We present a case history of a patient with severe dementia and COVID-19 who had a prolonged and fluctuating course of illness. The PCR tests for SARS-CoV-2 alternated between positive and negative results, which complicated the diagnosis and choice of isolation regime.
A man in his sixties with severe Alzheimer-type dementia developed symptoms in the upper respiratory tract with a runny nose and a slight cough. Some months previously, he had been admitted from a nursing home to the psychogeriatric department because of psychomotor agitation. He had no previous history of cardiac or pulmonary disease. The day after symptom onset, he was asymptomatic. Thus, he was not tested for SARS-CoV-2, since his condition was believed to be a common cold. Because of recurring symptoms and a new onset of fever ten days later, the patient was isolated and tested for SARS-CoV-2. Two days later, the result came back positive.
In the weeks that followed, the patient was bedridden. After two weeks he was considered pre-terminal because of dyspnoea and considerable general frailty. Mechanical ventilation was discussed, but assessed as not relevant after a consultation with the somatic hospital.
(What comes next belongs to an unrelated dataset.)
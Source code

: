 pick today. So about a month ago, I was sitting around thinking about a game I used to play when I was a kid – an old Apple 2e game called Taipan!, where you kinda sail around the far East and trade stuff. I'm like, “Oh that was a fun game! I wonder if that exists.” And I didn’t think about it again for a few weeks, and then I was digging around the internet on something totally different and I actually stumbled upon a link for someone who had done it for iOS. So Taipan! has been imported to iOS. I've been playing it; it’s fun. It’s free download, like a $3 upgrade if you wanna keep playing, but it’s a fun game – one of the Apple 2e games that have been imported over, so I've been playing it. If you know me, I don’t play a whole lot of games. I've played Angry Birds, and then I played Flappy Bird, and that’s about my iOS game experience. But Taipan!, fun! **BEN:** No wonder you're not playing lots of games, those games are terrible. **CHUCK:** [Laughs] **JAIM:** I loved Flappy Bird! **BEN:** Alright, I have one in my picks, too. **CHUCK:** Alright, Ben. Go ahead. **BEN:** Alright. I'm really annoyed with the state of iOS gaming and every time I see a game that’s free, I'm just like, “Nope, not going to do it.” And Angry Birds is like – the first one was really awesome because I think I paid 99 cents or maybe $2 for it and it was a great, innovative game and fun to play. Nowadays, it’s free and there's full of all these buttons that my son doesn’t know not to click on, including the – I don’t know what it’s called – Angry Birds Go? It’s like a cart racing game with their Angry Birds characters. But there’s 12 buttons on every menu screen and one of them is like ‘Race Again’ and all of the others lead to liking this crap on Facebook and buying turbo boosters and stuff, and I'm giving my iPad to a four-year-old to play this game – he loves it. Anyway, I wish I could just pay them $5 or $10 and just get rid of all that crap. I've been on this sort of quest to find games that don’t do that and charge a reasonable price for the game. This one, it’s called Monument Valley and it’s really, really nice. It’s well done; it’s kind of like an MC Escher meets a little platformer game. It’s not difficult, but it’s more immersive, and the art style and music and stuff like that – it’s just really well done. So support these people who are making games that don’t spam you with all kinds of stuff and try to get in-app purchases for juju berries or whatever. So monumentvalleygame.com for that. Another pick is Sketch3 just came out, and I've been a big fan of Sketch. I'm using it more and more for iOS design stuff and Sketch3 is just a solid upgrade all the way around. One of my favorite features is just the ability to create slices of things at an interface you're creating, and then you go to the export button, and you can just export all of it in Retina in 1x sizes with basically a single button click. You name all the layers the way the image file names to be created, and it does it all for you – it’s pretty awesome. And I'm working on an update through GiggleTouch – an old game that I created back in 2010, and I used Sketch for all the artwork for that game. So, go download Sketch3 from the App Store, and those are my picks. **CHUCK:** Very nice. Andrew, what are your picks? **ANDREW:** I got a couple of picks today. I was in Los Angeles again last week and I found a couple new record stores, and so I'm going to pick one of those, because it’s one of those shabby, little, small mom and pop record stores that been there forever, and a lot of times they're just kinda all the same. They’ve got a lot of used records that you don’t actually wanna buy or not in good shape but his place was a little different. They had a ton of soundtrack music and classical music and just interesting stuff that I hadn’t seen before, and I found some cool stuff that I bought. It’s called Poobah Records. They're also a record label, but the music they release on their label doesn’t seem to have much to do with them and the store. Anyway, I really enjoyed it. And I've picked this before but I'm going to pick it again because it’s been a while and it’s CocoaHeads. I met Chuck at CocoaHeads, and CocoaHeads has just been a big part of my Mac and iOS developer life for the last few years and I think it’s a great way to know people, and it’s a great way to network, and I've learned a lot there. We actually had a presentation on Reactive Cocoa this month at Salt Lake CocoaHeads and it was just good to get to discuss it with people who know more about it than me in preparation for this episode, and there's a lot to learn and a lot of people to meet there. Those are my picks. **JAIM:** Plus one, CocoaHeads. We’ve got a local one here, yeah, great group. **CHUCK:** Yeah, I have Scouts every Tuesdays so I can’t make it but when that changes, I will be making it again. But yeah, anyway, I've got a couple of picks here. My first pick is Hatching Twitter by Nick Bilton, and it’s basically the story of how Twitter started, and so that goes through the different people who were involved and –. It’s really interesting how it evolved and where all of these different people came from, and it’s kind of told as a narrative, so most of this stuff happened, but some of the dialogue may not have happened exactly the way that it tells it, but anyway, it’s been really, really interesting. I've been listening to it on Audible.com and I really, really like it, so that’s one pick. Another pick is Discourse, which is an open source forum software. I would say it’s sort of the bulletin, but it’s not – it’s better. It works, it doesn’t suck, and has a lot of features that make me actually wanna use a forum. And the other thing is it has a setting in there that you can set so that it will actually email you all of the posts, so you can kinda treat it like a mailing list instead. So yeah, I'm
The further course of disease was of fluctuating nature. The dominant respiratory symptoms included a runny nose, cough and dysphagia. He also had a recurrent fever, especially in the afternoon and evening. After some weeks he also developed atypical symptoms, such as noticeably pale hands, rust-coloured urine, swollen feet and orange-coloured blotches on the upper and lower extremities and nails. In terms of behaviour, during better periods he was wandering and agitated. Maintaining infection control procedures was at times challenging. Even many weeks into the course of disease, his best days were not as good as before symptom onset. The clinical picture, characterised by fluctuations in activity and cognition, was fully consistent with delirium.
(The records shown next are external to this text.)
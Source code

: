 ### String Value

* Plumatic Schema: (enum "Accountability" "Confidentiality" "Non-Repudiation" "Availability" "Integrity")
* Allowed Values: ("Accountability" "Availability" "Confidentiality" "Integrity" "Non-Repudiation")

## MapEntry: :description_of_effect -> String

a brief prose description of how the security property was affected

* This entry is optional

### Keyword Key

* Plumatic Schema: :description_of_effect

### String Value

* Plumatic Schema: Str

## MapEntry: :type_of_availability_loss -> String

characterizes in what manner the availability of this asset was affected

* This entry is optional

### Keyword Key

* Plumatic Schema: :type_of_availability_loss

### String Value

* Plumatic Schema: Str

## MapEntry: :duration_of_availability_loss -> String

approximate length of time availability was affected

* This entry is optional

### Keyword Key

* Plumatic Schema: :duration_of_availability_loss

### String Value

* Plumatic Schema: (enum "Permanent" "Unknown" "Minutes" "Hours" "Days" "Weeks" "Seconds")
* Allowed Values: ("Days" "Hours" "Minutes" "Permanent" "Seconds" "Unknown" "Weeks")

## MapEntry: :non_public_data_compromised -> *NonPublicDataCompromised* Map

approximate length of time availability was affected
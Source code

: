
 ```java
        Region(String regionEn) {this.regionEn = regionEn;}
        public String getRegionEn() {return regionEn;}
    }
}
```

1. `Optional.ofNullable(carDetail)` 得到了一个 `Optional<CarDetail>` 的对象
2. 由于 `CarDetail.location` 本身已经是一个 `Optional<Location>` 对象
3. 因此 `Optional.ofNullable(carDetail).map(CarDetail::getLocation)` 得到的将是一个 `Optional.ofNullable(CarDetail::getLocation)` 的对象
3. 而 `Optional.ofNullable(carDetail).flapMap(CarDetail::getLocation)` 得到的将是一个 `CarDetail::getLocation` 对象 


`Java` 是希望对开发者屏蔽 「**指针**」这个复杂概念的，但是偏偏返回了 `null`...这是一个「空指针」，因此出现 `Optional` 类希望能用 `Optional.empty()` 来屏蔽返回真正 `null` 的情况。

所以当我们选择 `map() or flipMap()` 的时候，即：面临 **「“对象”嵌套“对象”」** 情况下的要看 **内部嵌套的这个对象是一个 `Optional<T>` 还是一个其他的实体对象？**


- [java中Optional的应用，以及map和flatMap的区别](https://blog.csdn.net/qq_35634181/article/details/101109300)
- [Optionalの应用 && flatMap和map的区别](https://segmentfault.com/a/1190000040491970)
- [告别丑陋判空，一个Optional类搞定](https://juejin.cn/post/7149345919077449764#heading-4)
An oropharyngeal/nasopharyngeal sample for SARS-CoV-2 was analysed with a polymerase chain reaction test (PCR) on several occasions during the course of disease (on days 10, 40, 49, 62, 68 and 78, respectively). Proper collection of the sample was occasionally challenging. The first and the penultimate tests were positive, the others came back negative. The first positive test had a low cycle threshold (Ct) value (19), while the second and final positive tests had a high Ct value (38). C-reactive protein (CRP) was slightly elevated throughout the course of disease, with the highest value (83 mg/l) after two weeks of illness. A differential count of white blood cells showed normal findings or only a slightly elevated level with no obvious relation to disease intensity. There was no suspicion of a bacterial superinfection.
With the exception of the days when he was considered to be at a pre-terminal stage, his nutritional intake was generally good. More than two months after symptom onset he had his last day with fever. The remaining symptoms also subsequently receded. For the next seven days the patient had no clinical signs of respiratory symptoms, and the last test for SARS-CoV-2 taken in this period was negative. The isolation of the patient could thus finally be lifted.
The patient's next of kin have consented to the publication of this article. The use of clinical information has been approved by the data protection officer at Innlandet Hospital Trust (case number 137313). The article has been peer reviewed.